Insurers are betting that consumers who buy plans on the exchanges will be willing to trade some choice and flexibility in order to get cheaper premiums. Smaller networks of providers generally translate to lower premiums, because insurers can negotiate discounts with health-care providers who will then have less competition for patients within the network.
WellPoint said it is using more-limited networks for most of the new marketplaces, and it aims to take at least 10% out of the premium costs.
“Individuals are making a lot of choices based on cost, particularly because it’s coming out of their pockets,” said Steve Hamman, a vice president at Blue Cross and Blue Shield of Illinois, a unit of Health Care Service Corp.

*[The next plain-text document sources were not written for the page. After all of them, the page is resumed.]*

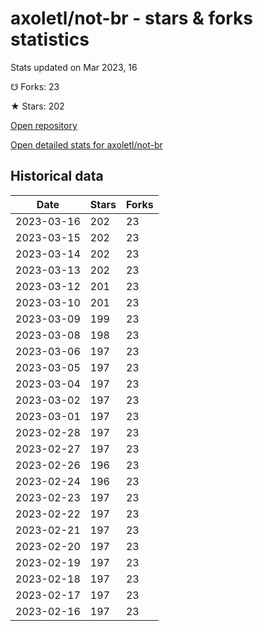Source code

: # axoletl/not-br - stars & forks statistics

Stats updated on Mar 2023, 16

☋ Forks: 23

★ Stars: 202

[Open repository](https://github.com/axoletl/not-br)

[Open detailed stats for axoletl/not-br](https://reviewgithub.com/rep/axoletl/not-br)

## Historical data
| Date | Stars | Forks |
|------|-------|-------|
| 2023-03-16 | 202 | 23 | 
| 2023-03-15 | 202 | 23 | 
| 2023-03-14 | 202 | 23 | 
| 2023-03-13 | 202 | 23 | 
| 2023-03-12 | 201 | 23 | 
| 2023-03-10 | 201 | 23 | 
| 2023-03-09 | 199 | 23 | 
| 2023-03-08 | 198 | 23 | 
| 2023-03-06 | 197 | 23 | 
| 2023-03-05 | 197 | 23 | 
| 2023-03-04 | 197 | 23 | 
| 2023-03-02 | 197 | 23 | 
| 2023-03-01 | 197 | 23 | 
| 2023-02-28 | 197 | 23 | 
| 2023-02-27 | 197 | 23 | 
| 2023-02-26 | 196 | 23 | 
| 2023-02-24 | 196 | 23 | 
| 2023-02-23 | 197 | 23 | 
| 2023-02-22 | 197 | 23 | 
| 2023-02-21 | 197 | 23 | 
| 2023-02-20 | 197 | 23 | 
| 2023-02-19 | 197 | 23 | 
| 2023-02-18 | 197 | 23 | 
| 2023-02-17 | 197 | 23 | 
| 2023-02-16 | 197 | 23 | 

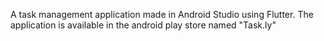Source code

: A task management application made in Android Studio using Flutter. The application is available in the android play store named "Task.ly"
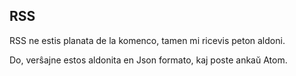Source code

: ## RSS

RSS ne estis planata de la komenco, tamen mi ricevis peton aldoni.

Do, verŝajne estos aldonita en Json formato, kaj poste ankaŭ Atom.
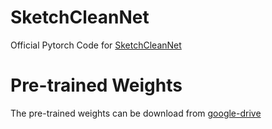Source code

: # SketchCleanNet
Official Pytorch Code for [SketchCleanNet](https://arxiv.org/pdf/2207.00732.pdf)

# Pre-trained Weights
The pre-trained weights can be download from [google-drive](https://drive.google.com/file/d/1EXudjqcOyrFHu_mGidnMsJJuRduSCgqm/view?usp=sharing) 
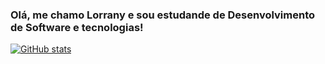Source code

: ###  Olá, me chamo Lorrany e sou estudande de Desenvolvimento de Software e tecnologias!

[![GitHub stats](https://github-readme-stats.vercel.app/api?username=iamlorranny)](https://github.com//github-readme-stats)


<!--
**iamlorranny/iamlorranny** is a ✨ _special_ ✨ repository because its `README.md` (this file) appears on your GitHub profile.

Here are some ideas to get you started:

- 🔭 I’m currently working on ...
- 🌱 I’m currently learning ...
- 👯 I’m looking to collaborate on ...
- 🤔 I’m looking for help with ...
- 💬 Ask me about ...
- 📫 How to reach me: ...
- 😄 Pronouns: ...
- ⚡ Fun fact: ...
-->
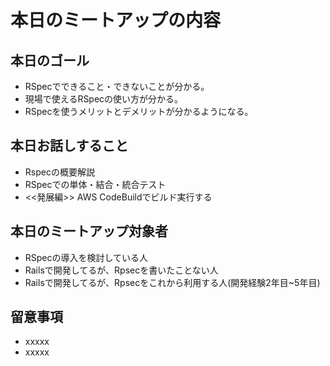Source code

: # 本日のミートアップの内容
## 本日のゴール
- RSpecでできること・できないことが分かる。
- 現場で使えるRSpecの使い方が分かる。
- RSpecを使うメリットとデメリットが分かるようになる。

## 本日お話しすること
- Rspecの概要解説
- RSpecでの単体・結合・統合テスト
- <<発展編>> AWS CodeBuildでビルド実行する


## 本日のミートアップ対象者
- RSpecの導入を検討している人
- Railsで開発してるが、Rpsecを書いたことない人
- Railsで開発してるが、Rpsecをこれから利用する人(開発経験2年目~5年目)

## 留意事項
- xxxxx
- xxxxx
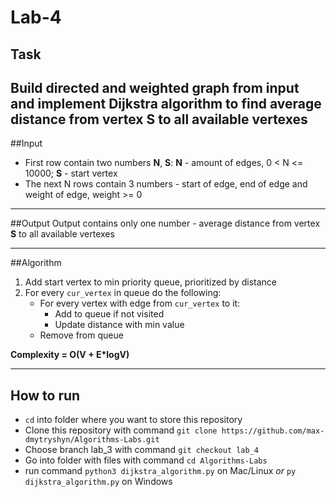 # Lab-4


## Task
Build directed and weighted graph from input and implement Dijkstra algorithm to find average distance from vertex **S** 
to all available vertexes
---

##Input
  + First row contain two numbers **N**, **S**: **N** - amount of edges, 0 < N <= 10000; **S** - start vertex
  + The next N rows contain 3 numbers - start of edge, end of edge and weight of edge, weight >= 0
---

##Output
Output contains only one number - average distance from vertex **S** to all available vertexes

---

##Algorithm
1. Add start vertex to min priority queue, prioritized by distance
2. For every `cur_vertex` in queue do the following:
    + For every vertex with edge from `cur_vertex` to it:
        + Add to queue if not visited
        + Update distance with min value
    + Remove from queue

<b>Complexity = O(V + E*logV)</b>
 
---

## How to run
  + `cd` into folder where you want to store this repository
  + Clone this repository with command `git clone https://github.com/max-dmytryshyn/Algorithms-Labs.git`
  + Choose branch lab_3 with command `git checkout lab_4`
  + Go into folder with files with command `cd Algorithms-Labs`
  + run command `python3 dijkstra_algorithm.py` on Mac/Linux *or* `py dijkstra_algorithm.py` on Windows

He said his insurer’s exchange products with smaller provider networks will cost 20% to 30% less than some other plans with a bigger selection of hospitals and doctors that the insurer will also sell in the marketplace.
One upshot of these efforts is that some consumer exchange plans will sideline well-known institutions—some of which may be most likely to balk at discounted rates. In the Chicago area, Blue Cross and Blue Shield of Illinois said it would sell some plans that don’t have Rush University Medical Center or Northwestern Memorial Hospital in their networks.

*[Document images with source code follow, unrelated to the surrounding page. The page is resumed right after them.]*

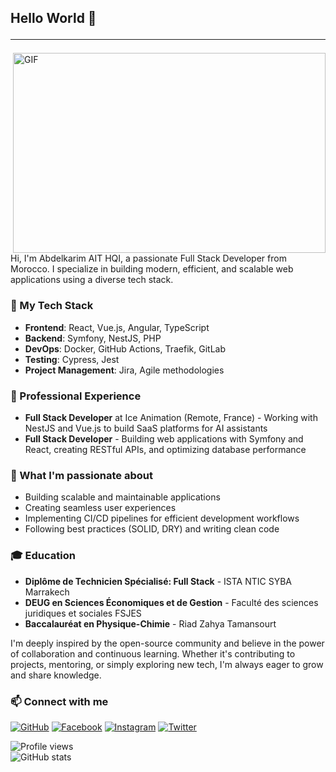 ## Hello World 👋<hr/>
<img align="right" alt="GIF" src="https://github.com/ait-79i/images/blob/main/mine.gif" width="500" height="320" />

Hi, I'm Abdelkarim AIT HQI, a passionate Full Stack Developer from Morocco. I specialize in building modern, efficient, and scalable web applications using a diverse tech stack.

### 🚀 My Tech Stack
- **Frontend**: React, Vue.js, Angular, TypeScript
- **Backend**: Symfony, NestJS, PHP
- **DevOps**: Docker, GitHub Actions, Traefik, GitLab
- **Testing**: Cypress, Jest
- **Project Management**: Jira, Agile methodologies

### 💼 Professional Experience
- **Full Stack Developer** at Ice Animation (Remote, France) - Working with NestJS and Vue.js to build SaaS platforms for AI assistants
- **Full Stack Developer** - Building web applications with Symfony and React, creating RESTful APIs, and optimizing database performance

### 🌱 What I'm passionate about
- Building scalable and maintainable applications
- Creating seamless user experiences
- Implementing CI/CD pipelines for efficient development workflows
- Following best practices (SOLID, DRY) and writing clean code

### 🎓 Education
- **Diplôme de Technicien Spécialisé: Full Stack** - ISTA NTIC SYBA Marrakech
- **DEUG en Sciences Économiques et de Gestion** - Faculté des sciences juridiques et sociales FSJES
- **Baccalauréat en Physique-Chimie** - Riad Zahya Tamansourt

I'm deeply inspired by the open-source community and believe in the power of collaboration and continuous learning. Whether it's contributing to projects, mentoring, or simply exploring new tech, I'm always eager to grow and share knowledge.

### 📫 Connect with me

[![GitHub](https://img.shields.io/badge/GitHub-100000?style=for-the-badge&logo=github&logoColor=white)](https://github.com/ait-79i)
[![Facebook](https://img.shields.io/badge/Facebook-1877F2?style=for-the-badge&logo=facebook&logoColor=white)](https://www.facebook.com/100009116640205)
[![Instagram](https://img.shields.io/badge/Instagram-E4405F?style=for-the-badge&logo=instagram&logoColor=white)](https://www.instagram.com/ait79i/)
[![Twitter](https://img.shields.io/badge/Twitter-1DA1F2?style=for-the-badge&logo=twitter&logoColor=white)](https://twitter.com/@ait_79i)

![Profile views](https://komarev.com/ghpvc/?username=ait-79i&color=green) 
<br/>
![GitHub stats](https://github-readme-stats.vercel.app/api?username=ait-79i&show_icons=true)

In Los Angeles, most insurers won’t include UCLA Medical Center, which struck a deal only with WellPoint. BlueCross BlueShield of Tennessee will have some plans that don’t include Vanderbilt University Medical Center.
Traditionally, Americans have been reluctant to accept curbs on their health-care choices, strategies that many rejected in the 1990s. In 2012, just 16% of employees with workplace-provided coverage were enrolled in HMOs, according to a Kaiser Family Foundation survey. HMOs represented less than 5% of the consumer plans sold through eHealth Inc.’s eHealthInsurance.com in a 2012 tally.
But insurer-sponsored research involving tens of thousands of consumers has shown that people buying in the new exchanges, many now uninsured, will be most closely focused on premiums. In tests, many were willing to sacrifice choice of providers for a lower price.
Mary Ann Galloway, 63, an Indianapolis health-care consultant who is uninsured, said that when she looks for coverage on the new exchange, “probably cost is the most overriding issue for me.” She would be willing to settle for a smaller choice of providers, and even switch from her current Indiana University-affiliated doctor, “if the costs and benefits were better somewhere else.”
Some plans will be built largely around just one hospital system. In New York, North Shore-Long Island Jewish Health System is launching a plan that will generally cover care only at its own 15 hospitals and likely one other it doesn’t own, and from doctors who work for the system or an affiliated association.
“We want to be very competitive and provide a good network at low cost,” said Michael J. Dowling, North Shore-Long Island Jewish’s chief executive.
For some people, smaller-network plans may be the only option. In New Hampshire, WellPoint will be the sole carrier in the new consumer marketplace, where its plans will include 14 of the 26 hospitals, and 65% of the primary-care doctors, that are in its biggest PPO network. WellPoint said limited networks “have the potential to produce cost savings and continue to offer quality care and convenience.”
The federal law requires exchange plans to include enough providers so that services are available “without unreasonable delay,” and many states also have more specific standards.
A spokeswoman for the federal Department of Health and Human Services said that in the new marketplaces, “plans will compete side by side, and consumers can compare based on the factors that are important to them to find the plan that best fits their needs and budget.”
As for Mr. Nowak, he said he’ll likely seek a plan that included his doctor. “The premium is important to me, but my doctor is more important,” he said.
Indiana University Health said it would be included in the exchange plans of at least one Indiana carrier, MDwise Inc., a largely Medicaid-focused nonprofit in which it has an ownership stake.